Chapter Summaries & Analyses

Pages 92-114 Summary

Dr. Bradshaw himself lives by his philosophy of healing: “Proportion, divine proportion” (92). The principles of all of the doctors in the area appear reflected in the clocks on Harley Street, which “pointed out in chorus the supreme advantages of a sense of proportion” (95).
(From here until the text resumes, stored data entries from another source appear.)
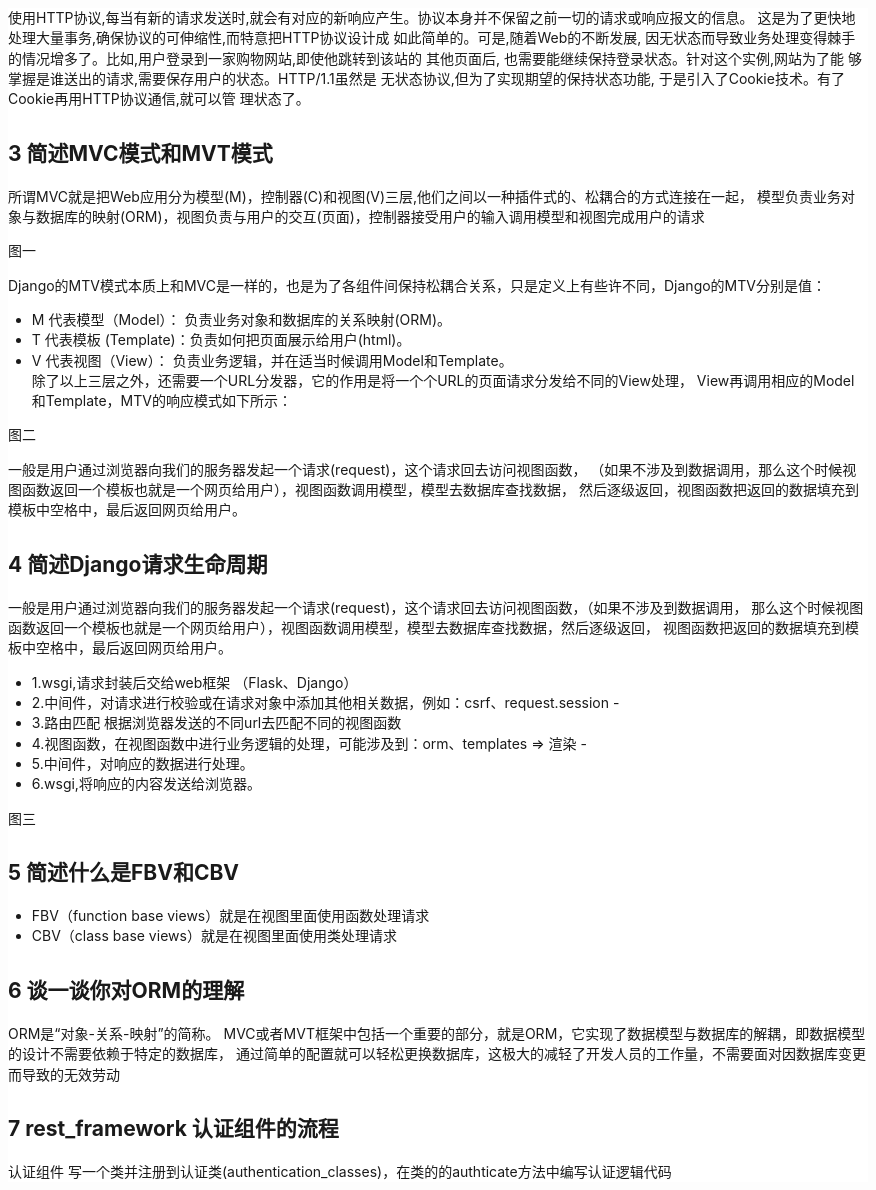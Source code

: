  使用HTTP协议,每当有新的请求发送时,就会有对应的新响应产生。协议本身并不保留之前一切的请求或响应报文的信息。
 这是为了更快地处理大量事务,确保协议的可伸缩性,而特意把HTTP协议设计成 如此简单的。可是,随着Web的不断发展,
 因无状态而导致业务处理变得棘手 的情况增多了。比如,用户登录到一家购物网站,即使他跳转到该站的 其他页面后,
 也需要能继续保持登录状态。针对这个实例,网站为了能 够掌握是谁送出的请求,需要保存用户的状态。HTTP/1.1虽然是
 无状态协议,但为了实现期望的保持状态功能, 于是引入了Cookie技术。有了Cookie再用HTTP协议通信,就可以管 理状态了。

##  3 简述MVC模式和MVT模式
  所谓MVC就是把Web应用分为模型(M)，控制器(C)和视图(V)三层,他们之间以一种插件式的、松耦合的方式连接在一起，
模型负责业务对象与数据库的映射(ORM)，视图负责与用户的交互(页面)，控制器接受用户的输入调用模型和视图完成用户的请求

图一

  Django的MTV模式本质上和MVC是一样的，也是为了各组件间保持松耦合关系，只是定义上有些许不同，Django的MTV分别是值：
* M 代表模型（Model）： 负责业务对象和数据库的关系映射(ORM)。
* T 代表模板 (Template)：负责如何把页面展示给用户(html)。
* V 代表视图（View）： 负责业务逻辑，并在适当时候调用Model和Template。</br>
  除了以上三层之外，还需要一个URL分发器，它的作用是将一个个URL的页面请求分发给不同的View处理，
View再调用相应的Model和Template，MTV的响应模式如下所示：
  
图二

一般是用户通过浏览器向我们的服务器发起一个请求(request)，这个请求回去访问视图函数，
（如果不涉及到数据调用，那么这个时候视图函数返回一个模板也就是一个网页给用户），视图函数调用模型，模型去数据库查找数据，
然后逐级返回，视图函数把返回的数据填充到模板中空格中，最后返回网页给用户。


##  4 简述Django请求生命周期
一般是用户通过浏览器向我们的服务器发起一个请求(request)，这个请求回去访问视图函数，（如果不涉及到数据调用，
那么这个时候视图函数返回一个模板也就是一个网页给用户），视图函数调用模型，模型去数据库查找数据，然后逐级返回，
视图函数把返回的数据填充到模板中空格中，最后返回网页给用户。
* 1.wsgi,请求封装后交给web框架 （Flask、Django）     
* 2.中间件，对请求进行校验或在请求对象中添加其他相关数据，例如：csrf、request.session - 
* 3.路由匹配 根据浏览器发送的不同url去匹配不同的视图函数    
* 4.视图函数，在视图函数中进行业务逻辑的处理，可能涉及到：orm、templates => 渲染 - 
* 5.中间件，对响应的数据进行处理。 
* 6.wsgi,将响应的内容发送给浏览器。


图三

## 5 简述什么是FBV和CBV
* FBV（function base views）就是在视图里面使用函数处理请求
* CBV（class base views）就是在视图里面使用类处理请求

## 6 谈一谈你对ORM的理解
ORM是“对象-关系-映射”的简称。
MVC或者MVT框架中包括一个重要的部分，就是ORM，它实现了数据模型与数据库的解耦，即数据模型的设计不需要依赖于特定的数据库，
通过简单的配置就可以轻松更换数据库，这极大的减轻了开发人员的工作量，不需要面对因数据库变更而导致的无效劳动

## 7 rest_framework 认证组件的流程
认证组件 写一个类并注册到认证类(authentication_classes)，在类的的authticate方法中编写认证逻辑代码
As the clocks chime, Hugh Whitbread lingers in front of a nearby shop window before going to Lady Bruton’s for lunch with a handful of red carnations. At Lady Bruton’s luncheon, Richard Dalloway also partakes in the “casseroles [where] severed chickens swim” (97). Lady Bruton asks after Clarissa, which reminds her that Peter Walsh is in town, and “[t]hey all smiled” (99) and “remembered the same thing—how passionately Peter had been in love” (99). Richard decides that as soon as he gets home that afternoon, he will locate his wife and tell her “in so many words, that he loved her” (99). While waiting for coffee after the lunch service, Lady Bruton thinks of her impulse to write, though “one letter to the Times […] cost her more than to organize an expedition to South Africa (which she had done in the war)” (101). She consults Hugh, who has a particular talent for writing letters to newspapers “until, finally, [Hugh] read out the draft of the letter which Lady Bruton felt certain was a masterpiece” (103).